0

I have a bunch of XML text that I need to iterate over and extract some data. I know Regex is not the best way to go about it but the data I need to extract is minimal and I was successfully able to do it through Regex. The issue I am facing is I need that data to appear in order. The data below is what I am extracting info from but I need to do it paragraph wise so need to iterate over the pnum=1, pnum=2 .... values that mark the beginning of that particular paragraph. How do I iterate over this using regex? Will regex lookarounds help in this?

First Paragraph:

<p pnum=1>
<s snum=1>
<wf cmd=done pos=NN lemma=committee wnsn=1 lexsn=1:14:00::>Committee</wf>
<wf cmd=done pos=NN lemma=approval wnsn=1 lexsn=1:04:02::>approval</wf>
<wf cmd=ignore pos=IN>of</wf>
<wf cmd=done rdf=person pos=NNP lemma=person wnsn=1 lexsn=1:03:00:: pn=person>Gov._Price_Daniel</wf>
<wf cmd=done pos=NN lemma=banker wnsn=1 lexsn=1:18:00::>bankers</wf>
<punc>.</punc>
</s>
</p>

Second paragraph:

<p pnum=2>
<s snum=2>
<wf cmd=done rdf=person pos=NNP lemma=person wnsn=1 lexsn=1:03:00:: pn=person>Daniel</wf>
<wf cmd=done pos=RB lemma=personally wnsn=1 lexsn=4:02:01::>personally</wf>
<wf cmd=done pos=VB lemma=lead wnsn=7 lexsn=2:41:00::>led</wf>
<punc>.</punc>
</s>
</p>
serendipity
  • 852
  • 13
  • 32
  • 1
    One does not simply parses xml with regex [for these reasons.](http://stackoverflow.com/questions/1732348/regex-match-open-tags-except-xhtml-self-contained-tags) – Mohammad Yusuf Feb 03 '17 at 06:36
  • 1
    Iterating over XML using regex would be a bit like trying to get around Midtown Manhattan using a snowboard.
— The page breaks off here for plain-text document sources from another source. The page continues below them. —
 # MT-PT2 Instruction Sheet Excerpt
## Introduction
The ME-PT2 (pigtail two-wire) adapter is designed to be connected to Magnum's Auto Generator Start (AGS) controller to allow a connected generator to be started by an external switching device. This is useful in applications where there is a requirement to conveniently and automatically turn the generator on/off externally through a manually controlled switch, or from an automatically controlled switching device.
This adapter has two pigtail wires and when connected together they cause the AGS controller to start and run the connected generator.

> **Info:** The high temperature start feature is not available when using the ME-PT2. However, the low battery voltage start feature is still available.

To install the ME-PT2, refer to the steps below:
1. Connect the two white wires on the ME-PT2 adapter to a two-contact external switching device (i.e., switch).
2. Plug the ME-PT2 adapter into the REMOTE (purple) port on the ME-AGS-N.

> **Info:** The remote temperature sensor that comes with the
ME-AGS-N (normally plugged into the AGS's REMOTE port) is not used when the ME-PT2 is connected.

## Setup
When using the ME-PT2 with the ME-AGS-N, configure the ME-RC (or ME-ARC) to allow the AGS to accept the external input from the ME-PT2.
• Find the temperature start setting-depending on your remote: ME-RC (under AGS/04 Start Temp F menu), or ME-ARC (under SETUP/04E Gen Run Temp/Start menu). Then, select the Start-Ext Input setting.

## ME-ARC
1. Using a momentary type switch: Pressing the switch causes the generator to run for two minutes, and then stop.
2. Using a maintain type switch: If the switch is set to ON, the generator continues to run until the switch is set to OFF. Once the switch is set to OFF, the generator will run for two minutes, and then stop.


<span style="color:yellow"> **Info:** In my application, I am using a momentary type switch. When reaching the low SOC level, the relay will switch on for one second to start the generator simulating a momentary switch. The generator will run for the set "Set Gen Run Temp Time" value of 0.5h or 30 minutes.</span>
Could it be done? Yes, possibly, but much better to use an XML parser here. – Tim Biegeleisen Feb 03 '17 at 06:36
  • @MYGz Yes. I have read this post several times. But like I said what I need to extract is minimal so I could do with regex rather than used specialized xml tools and libraries. – serendipity Feb 03 '17 at 06:38
  • @serendipity Okay. Do you want to extract `

    ....

    ` from a larger text?
    – Mohammad Yusuf Feb 03 '17 at 06:40
  • @MYGz Yes..just the

    bit so that whatever I extract from this portion shows up in the same line and the next paragraph's info on the next..so on and so forth.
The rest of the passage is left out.